Motherboard a reçu un courriel de l’activiste, auteur et expert en droit d'auteur Cory Doctorow dans lequel il a reconnu que ce genre de pratique s'est répandu dans d'innombrables secteurs, y compris les médias basés sur DRM, les logiciels en tant que service, et même les jeux client-serveur. Doctorow et Gilbert ont fait remarquer que dans ce paysage changeant les artistes et les créateurs, qui souvent ne veulent pas risquer des projets en cours en sautant soudainement à de nouvelles versions de logiciels qui peuvent contenir des bugs imprévus, sont les moins rassurés. Selon Cory Doctorow :
« Lorsque vos outils sont conçus pour vous traiter comme un simple locataire, plutôt que comme un propriétaire, vous êtes soumis aux caprices, aux machinations et aux risques imprévisibles du propriétaire auprès duquel vous louez ». « Et vos droits légaux sont probablement définis par un contrat que vous avez cliqué il y a un million d'années, qui dit que vous êtes d'accord que vous n'avez aucun droit légal », a-t-il ajouté.
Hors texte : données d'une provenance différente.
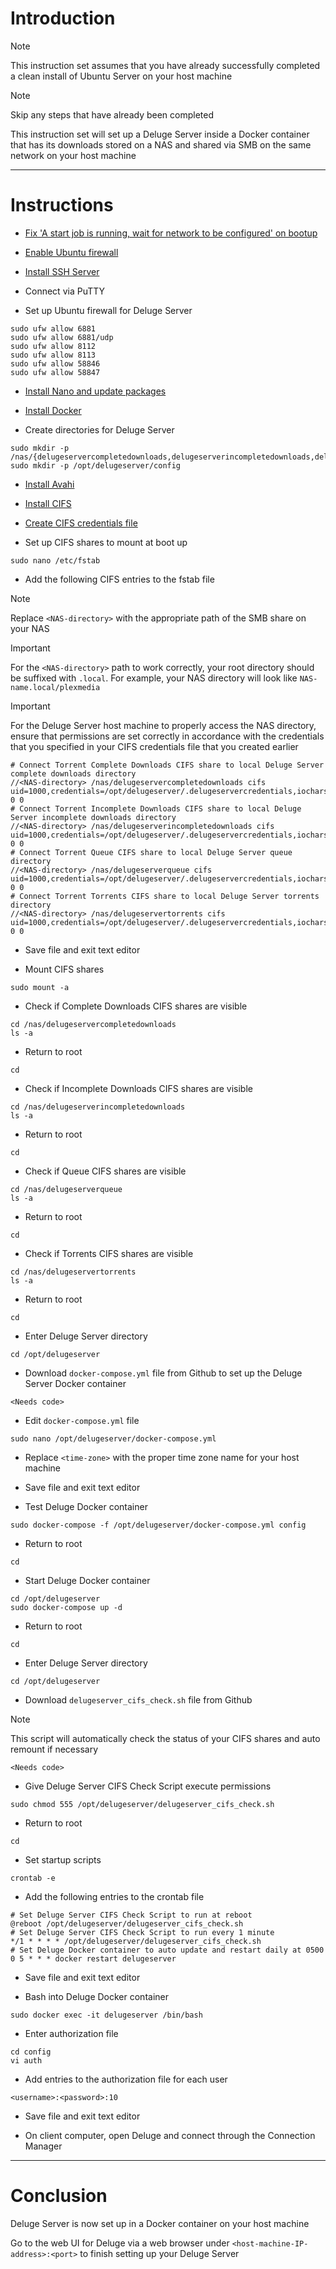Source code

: # Introduction
> [!NOTE]
> This instruction set assumes that you have already successfully completed a clean install of Ubuntu Server on your host machine

> [!NOTE]
> Skip any steps that have already been completed

This instruction set will set up a Deluge Server inside a Docker container that has its downloads stored on a NAS and shared via SMB on the same network on your host machine

-----
# Instructions
* [Fix 'A start job is running, wait for network to be configured' on bootup](/fix_network-bootup/README.md)

* [Enable Ubuntu firewall](/enable_firewall/README.md)

* [Install SSH Server](/install_ssh-server/README.md)

* Connect via PuTTY

* Set up Ubuntu firewall for Deluge Server
```
sudo ufw allow 6881
sudo ufw allow 6881/udp
sudo ufw allow 8112
sudo ufw allow 8113
sudo ufw allow 58846
sudo ufw allow 58847
```
* [Install Nano and update packages](/install_nano/README.md)

* [Install Docker](/install_docker/README.md)

* Create directories for Deluge Server
```
sudo mkdir -p /nas/{delugeservercompletedownloads,delugeserverincompletedownloads,delugeserverqueue,delugeservertorrents}
sudo mkdir -p /opt/delugeserver/config
```
* [Install Avahi](/install_avahi/README.md)

* [Install CIFS](/install_cifs/README.md)

* [Create CIFS credentials file](/create_cifs-credentials-file/README.md)
  
* Set up CIFS shares to mount at boot up
```
sudo nano /etc/fstab
```
* Add the following CIFS entries to the fstab file
> [!NOTE]
> Replace `<NAS-directory>` with the appropriate path of the SMB share on your NAS

> [!IMPORTANT]
> For the `<NAS-directory>` path to work correctly, your root directory should be suffixed with `.local`. For example, your NAS directory will look like `NAS-name.local/plexmedia`

> [!IMPORTANT]
> For the Deluge Server host machine to properly access the NAS directory, ensure that permissions are set correctly in accordance with the credentials that you specified in your CIFS credentials file that you created earlier
```
# Connect Torrent Complete Downloads CIFS share to local Deluge Server complete downloads directory
//<NAS-directory> /nas/delugeservercompletedownloads cifs uid=1000,credentials=/opt/delugeserver/.delugeservercredentials,iocharset=utf8 0 0
# Connect Torrent Incomplete Downloads CIFS share to local Deluge Server incomplete downloads directory
//<NAS-directory> /nas/delugeserverincompletedownloads cifs uid=1000,credentials=/opt/delugeserver/.delugeservercredentials,iocharset=utf8 0 0
# Connect Torrent Queue CIFS share to local Deluge Server queue directory
//<NAS-directory> /nas/delugeserverqueue cifs uid=1000,credentials=/opt/delugeserver/.delugeservercredentials,iocharset=utf8 0 0
# Connect Torrent Torrents CIFS share to local Deluge Server torrents directory
//<NAS-directory> /nas/delugeservertorrents cifs uid=1000,credentials=/opt/delugeserver/.delugeservercredentials,iocharset=utf8 0 0
```
* Save file and exit text editor

* Mount CIFS shares
```
sudo mount -a
```
* Check if Complete Downloads CIFS shares are visible
```
cd /nas/delugeservercompletedownloads
ls -a
```
* Return to root
```
cd
```
* Check if Incomplete Downloads CIFS shares are visible
```
cd /nas/delugeserverincompletedownloads
ls -a
```
* Return to root
```
cd
```
* Check if Queue CIFS shares are visible
```
cd /nas/delugeserverqueue
ls -a
```
* Return to root
```
cd
```
* Check if Torrents CIFS shares are visible
```
cd /nas/delugeservertorrents
ls -a
```
* Return to root
```
cd
```
* Enter Deluge Server directory
```
cd /opt/delugeserver
```
* Download `docker-compose.yml` file from Github to set up the Deluge Server Docker container
```
<Needs code>
```
* Edit `docker-compose.yml` file
```
sudo nano /opt/delugeserver/docker-compose.yml
```
* Replace `<time-zone>` with the proper time zone name for your host machine

* Save file and exit text editor

* Test Deluge Docker container
```
sudo docker-compose -f /opt/delugeserver/docker-compose.yml config
```
* Return to root
```
cd
```
* Start Deluge Docker container
```
cd /opt/delugeserver
sudo docker-compose up -d
```
* Return to root
```
cd
```
* Enter Deluge Server directory
```
cd /opt/delugeserver
```
* Download `delugeserver_cifs_check.sh` file from Github
> [!NOTE]
> This script will automatically check the status of your CIFS shares and auto remount if necessary
```
<Needs code>
```
* Give Deluge Server CIFS Check Script execute permissions
```
sudo chmod 555 /opt/delugeserver/delugeserver_cifs_check.sh
```
* Return to root
```
cd
```
* Set startup scripts
```
crontab -e
```
* Add the following entries to the crontab file
```
# Set Deluge Server CIFS Check Script to run at reboot
@reboot /opt/delugeserver/delugeserver_cifs_check.sh
# Set Deluge Server CIFS Check Script to run every 1 minute
*/1 * * * * /opt/delugeserver/delugeserver_cifs_check.sh
# Set Deluge Docker container to auto update and restart daily at 0500
0 5 * * * docker restart delugeserver
```
* Save file and exit text editor

* Bash into Deluge Docker container
```
sudo docker exec -it delugeserver /bin/bash
```
* Enter authorization file
```
cd config
vi auth
```
* Add entries to the authorization file for each user
```
<username>:<password>:10
```
* Save file and exit text editor

* On client computer, open Deluge and connect through the Connection Manager
-----
# Conclusion
Deluge Server is now set up in a Docker container on your host machine

Go to the web UI for Deluge via a web browser under `<host-machine-IP-address>:<port>` to finish setting up your Deluge Server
Adobe semble profiter de la popularité de ses applications pour s’imposer aux utilisateurs, leur dicter ses propres priorités et leur faire supporter les conséquences de ses litiges avec ses partenaires, comme dans ce cas précis, sinon pourquoi un tiers devrait poursuivre en justice un abonné qui paie pour utiliser des produits et services logiciels. Ces genres de pratiques ont favorisé le piratage qui a encore renforcé l’utilisation généralisée des produits Adobe. Toutefois, selon Dylan Gilbert, « On devrait pouvoir posséder ce qu'on achète ».
Ci-dessous le courriel d'Adobe:
Source : MotherBoard
Et vous ?
Qu’en pensez-vous ?
Les utilisateurs d'anciennes versions de Photoshop pourraient faire l’objet de « poursuites pour violation »de droit d’auteur. Qu’en pensez-vous ?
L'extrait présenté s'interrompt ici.